The problem:
Without the pictures, output the records below exactly as they are.

Data items:
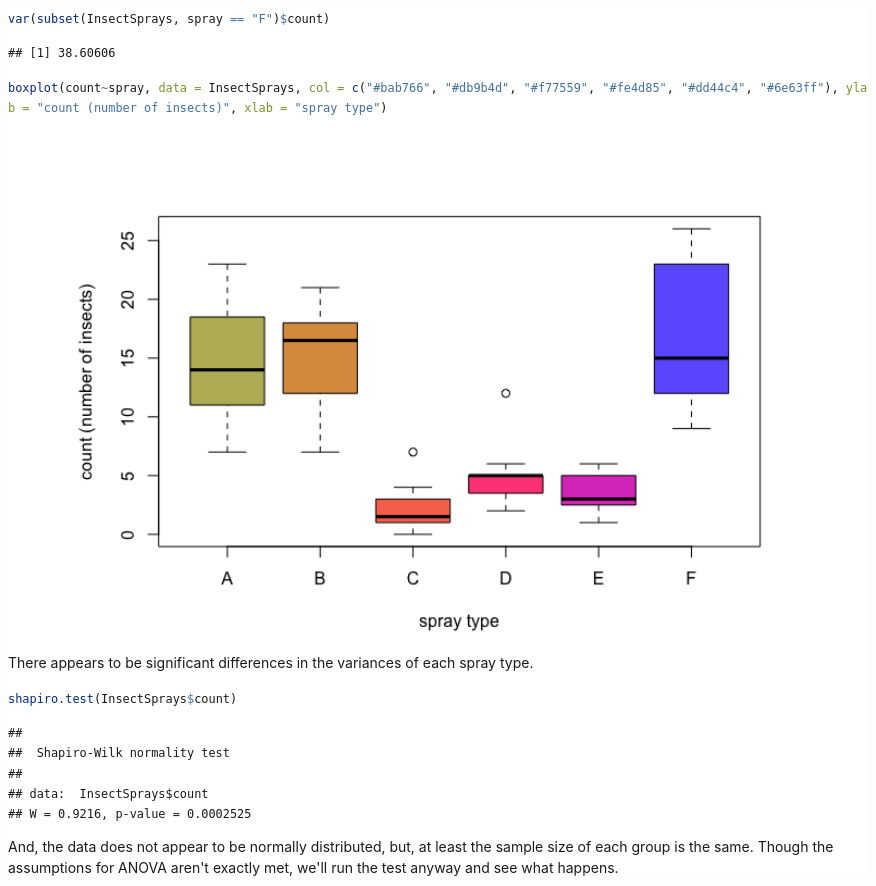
 ```r
var(subset(InsectSprays, spray == "F")$count)
```

```
## [1] 38.60606
```

```r
boxplot(count~spray, data = InsectSprays, col = c("#bab766", "#db9b4d", "#f77559", "#fe4d85", "#dd44c4", "#6e63ff"), ylab = "count (number of insects)", xlab = "spray type")
```

<img src="3080Project3_ANOVA_files/figure-html/unnamed-chunk-13-1.png" width="85%" style="display: block; margin: auto;" />
There appears to be significant differences in the variances of each spray type.


```r
shapiro.test(InsectSprays$count)
```

```
## 
## 	Shapiro-Wilk normality test
## 
## data:  InsectSprays$count
## W = 0.9216, p-value = 0.0002525
```
And, the data does not appear to be normally distributed, but, at least the sample size of each group is the same. Though the assumptions for ANOVA aren't exactly met, we'll run the test anyway and see what happens.
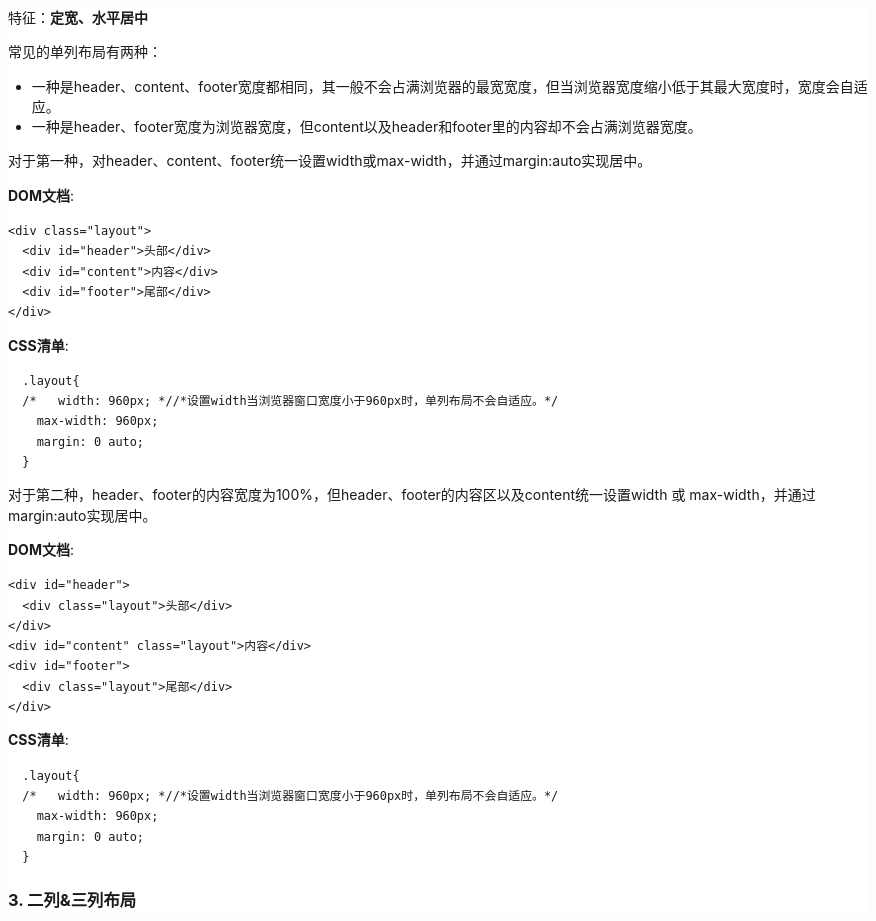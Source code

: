 特征：**定宽、水平居中**

常见的单列布局有两种：

- 一种是header、content、footer宽度都相同，其一般不会占满浏览器的最宽宽度，但当浏览器宽度缩小低于其最大宽度时，宽度会自适应。
- 一种是header、footer宽度为浏览器宽度，但content以及header和footer里的内容却不会占满浏览器宽度。

对于第一种，对header、content、footer统一设置width或max-width，并通过margin:auto实现居中。

**DOM文档**:

```
<div class="layout">
  <div id="header">头部</div>
  <div id="content">内容</div>
  <div id="footer">尾部</div>
</div>

```

**CSS清单**:

```
  .layout{
  /*   width: 960px; *//*设置width当浏览器窗口宽度小于960px时，单列布局不会自适应。*/
    max-width: 960px;
    margin: 0 auto;
  }

```

对于第二种，header、footer的内容宽度为100%，但header、footer的内容区以及content统一设置width 或 max-width，并通过margin:auto实现居中。

**DOM文档**:

```
<div id="header">
  <div class="layout">头部</div>
</div>
<div id="content" class="layout">内容</div>
<div id="footer">
  <div class="layout">尾部</div>
</div>

```

**CSS清单**:

```
  .layout{
  /*   width: 960px; *//*设置width当浏览器窗口宽度小于960px时，单列布局不会自适应。*/
    max-width: 960px;
    margin: 0 auto;
  }

```

### 3. 二列&三列布局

Written response:
 ```r
var(subset(InsectSprays, spray == "F")$count)
```

```
## [1] 38.60606
```

```r
boxplot(count~spray, data = InsectSprays, col = c("#bab766", "#db9b4d", "#f77559", "#fe4d85", "#dd44c4", "#6e63ff"), ylab = "count (number of insects)", xlab = "spray type")
```

<img src="3080Project3_ANOVA_files/figure-html/unnamed-chunk-13-1.png" width="85%" style="display: block; margin: auto;" />
There appears to be significant differences in the variances of each spray type.


```r
shapiro.test(InsectSprays$count)
```

```
## 
## 	Shapiro-Wilk normality test
## 
## data:  InsectSprays$count
## W = 0.9216, p-value = 0.0002525
```
And, the data does not appear to be normally distributed, but, at least the sample size of each group is the same. Though the assumptions for ANOVA aren't exactly met, we'll run the test anyway and see what happens.
Source code

: 特征：**定宽、水平居中**

常见的单列布局有两种：

- 一种是header、content、footer宽度都相同，其一般不会占满浏览器的最宽宽度，但当浏览器宽度缩小低于其最大宽度时，宽度会自适应。
- 一种是header、footer宽度为浏览器宽度，但content以及header和footer里的内容却不会占满浏览器宽度。

对于第一种，对header、content、footer统一设置width或max-width，并通过margin:auto实现居中。

**DOM文档**:

```
<div class="layout">
  <div id="header">头部</div>
  <div id="content">内容</div>
  <div id="footer">尾部</div>
</div>

```

**CSS清单**:

```
  .layout{
  /*   width: 960px; *//*设置width当浏览器窗口宽度小于960px时，单列布局不会自适应。*/
    max-width: 960px;
    margin: 0 auto;
  }

```

对于第二种，header、footer的内容宽度为100%，但header、footer的内容区以及content统一设置width 或 max-width，并通过margin:auto实现居中。

**DOM文档**:

```
<div id="header">
  <div class="layout">头部</div>
</div>
<div id="content" class="layout">内容</div>
<div id="footer">
  <div class="layout">尾部</div>
</div>

```

**CSS清单**:

```
  .layout{
  /*   width: 960px; *//*设置width当浏览器窗口宽度小于960px时，单列布局不会自适应。*/
    max-width: 960px;
    margin: 0 auto;
  }

```

### 3. 二列&三列布局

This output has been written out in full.